La edición de novelas
Por: Raúl Olvera Mijares

La novela, el novelista y su editor,
Thomas McCormack,
FCE,
México, 2010.

Aspirar a ser narrador, en particular novelista, es una tentación difícilmente resistible. Jóvenes y viejos por igual, hombres y mujeres, gente muy culta o muy ignorante, todos están sedientos de notoriedad y pretenden alcanzarla contando historias con personajes presuntamente seductores y jugosos. Con un valiente manuscrito bajo el brazo, lo único que debe hallar un autor es un editor, quien habrá de contratar, promocionar y apoyar su trabajo. Este encuentro es tan inusual como el de un par de enamorados que se unen para estar juntos toda la vida. La labor de los editores consiste en leer, analizar y sugerir posibles mejoras. Al menos así se la concibe en el mundo anglosajón, en el que se edita el mayor número de libros, en los rubros y disciplinas más dispares. Thomas McCormack, editor y dramaturgo bostoniano, alguna vez al frente del prestigioso sello St. Martin’s Press, tuvo a bien recoger sus experiencias en un breve y enjundioso opúsculo.

McCormack afirma que, si bien la mayoría de sus colegas editores se hallará en desacuerdo, existen elementos del oficio plenamente objetivos que son susceptibles de estudio y aprendizaje. No existe, por supuesto, la carrera de editor. Es imposible aprenderla de una manera formal en una universidad o escuela especializada. La edición de una novela exige repetidas lecturas del manuscrito: en la primera de ellas es la sensibilidad lectora del editor la que le hará saber si la obra funciona o no, si causa fatiga, si es vaga o redundante. Por medio de estas impresiones o sensaciones de carácter general, aquel editor que conoce su oficio, es capaz de detectar los pasajes o elementos dudosos, y las supresiones o adiciones que son necesarias. El arte es la capacidad suprema que no todos los editores poseen, la cual, basada en su sensibilidad como lectores y en su experiencia en el oficio, conduce al acertado diagnóstico y a sugerir al autor soluciones que no minen el valor de su obra sino, al contrario, permitan que ésta brille en toda su grandeza.

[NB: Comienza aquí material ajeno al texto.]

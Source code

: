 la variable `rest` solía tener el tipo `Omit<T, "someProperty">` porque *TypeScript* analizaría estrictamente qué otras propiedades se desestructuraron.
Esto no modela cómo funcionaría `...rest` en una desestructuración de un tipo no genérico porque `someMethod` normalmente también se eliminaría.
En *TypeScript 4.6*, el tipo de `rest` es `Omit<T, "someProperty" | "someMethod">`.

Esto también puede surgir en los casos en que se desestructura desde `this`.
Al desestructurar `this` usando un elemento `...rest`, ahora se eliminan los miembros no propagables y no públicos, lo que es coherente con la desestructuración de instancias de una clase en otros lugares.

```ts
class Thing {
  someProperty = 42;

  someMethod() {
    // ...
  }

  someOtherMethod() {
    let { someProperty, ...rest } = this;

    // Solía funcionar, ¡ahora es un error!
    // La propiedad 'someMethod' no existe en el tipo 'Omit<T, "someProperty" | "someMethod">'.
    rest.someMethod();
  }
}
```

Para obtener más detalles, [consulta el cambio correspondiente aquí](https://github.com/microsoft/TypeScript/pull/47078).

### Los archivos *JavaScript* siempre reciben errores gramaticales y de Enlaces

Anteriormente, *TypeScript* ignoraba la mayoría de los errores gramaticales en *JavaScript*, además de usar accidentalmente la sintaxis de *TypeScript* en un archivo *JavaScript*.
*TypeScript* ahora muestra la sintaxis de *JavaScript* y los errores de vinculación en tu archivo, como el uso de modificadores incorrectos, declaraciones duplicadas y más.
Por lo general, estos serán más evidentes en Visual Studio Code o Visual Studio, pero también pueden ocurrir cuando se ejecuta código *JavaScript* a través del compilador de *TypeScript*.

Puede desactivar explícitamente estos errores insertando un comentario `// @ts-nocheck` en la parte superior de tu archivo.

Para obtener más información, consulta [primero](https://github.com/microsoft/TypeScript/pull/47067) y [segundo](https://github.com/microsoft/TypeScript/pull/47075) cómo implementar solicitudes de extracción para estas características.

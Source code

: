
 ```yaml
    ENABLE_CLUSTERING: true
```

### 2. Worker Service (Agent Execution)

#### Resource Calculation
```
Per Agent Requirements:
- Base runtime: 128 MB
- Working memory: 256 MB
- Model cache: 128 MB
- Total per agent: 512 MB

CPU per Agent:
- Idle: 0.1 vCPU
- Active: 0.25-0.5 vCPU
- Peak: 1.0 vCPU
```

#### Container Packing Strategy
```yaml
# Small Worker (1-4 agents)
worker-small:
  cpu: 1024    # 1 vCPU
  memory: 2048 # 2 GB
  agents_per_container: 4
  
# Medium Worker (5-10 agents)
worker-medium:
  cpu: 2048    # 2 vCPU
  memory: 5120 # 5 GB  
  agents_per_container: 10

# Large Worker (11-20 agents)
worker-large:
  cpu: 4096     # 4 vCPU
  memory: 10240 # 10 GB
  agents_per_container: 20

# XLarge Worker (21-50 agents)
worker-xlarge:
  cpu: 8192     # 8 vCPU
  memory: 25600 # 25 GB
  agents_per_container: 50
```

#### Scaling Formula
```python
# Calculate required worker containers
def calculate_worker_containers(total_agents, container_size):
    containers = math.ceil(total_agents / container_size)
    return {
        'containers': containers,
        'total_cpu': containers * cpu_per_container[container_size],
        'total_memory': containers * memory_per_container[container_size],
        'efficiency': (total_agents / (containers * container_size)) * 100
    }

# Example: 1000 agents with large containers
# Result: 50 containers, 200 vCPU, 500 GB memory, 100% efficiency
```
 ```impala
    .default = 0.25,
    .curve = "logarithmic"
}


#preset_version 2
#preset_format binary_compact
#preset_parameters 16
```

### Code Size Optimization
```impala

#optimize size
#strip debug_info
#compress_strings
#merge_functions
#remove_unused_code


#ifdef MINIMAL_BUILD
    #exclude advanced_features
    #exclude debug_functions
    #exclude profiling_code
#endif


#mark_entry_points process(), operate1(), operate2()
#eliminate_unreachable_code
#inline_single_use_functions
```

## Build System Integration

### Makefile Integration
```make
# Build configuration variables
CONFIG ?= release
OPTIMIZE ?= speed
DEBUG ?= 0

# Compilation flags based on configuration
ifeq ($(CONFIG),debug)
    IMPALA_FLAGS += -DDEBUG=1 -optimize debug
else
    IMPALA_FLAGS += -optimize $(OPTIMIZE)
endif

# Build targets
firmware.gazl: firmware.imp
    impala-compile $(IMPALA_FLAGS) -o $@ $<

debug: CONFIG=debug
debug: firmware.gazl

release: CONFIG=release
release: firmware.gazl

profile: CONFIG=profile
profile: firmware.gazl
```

McCormack señala que en su experiencia profesional descubrió algunos elementos de análisis que resultan de mucho provecho. La prelibación, un tecnicismo que él acuñó en relación con la edición, si bien ya existía en el derecho, representa el deseo de provocar un efecto determinado en el lector. Se genera en la mente del escritor, fruto de alguna observación precisa que se imprime con fuerza en su memoria y evoca asociaciones con objetos diversos. La sensibilidad gustativa es la facultad que, en el lector, lo hace probar y determinar a qué sabe algo. La sensibilidad salivatoria entraña, además de apetencia, curiosidad, aprensión y demanda cabal cumplimiento; gracias a ella, un editor sensible e inteligente puede guiar a un autor hacia el fin ideal al que tiende éste pero que, por alguna razón, no logra alcanzar de una manera contundente y definitiva.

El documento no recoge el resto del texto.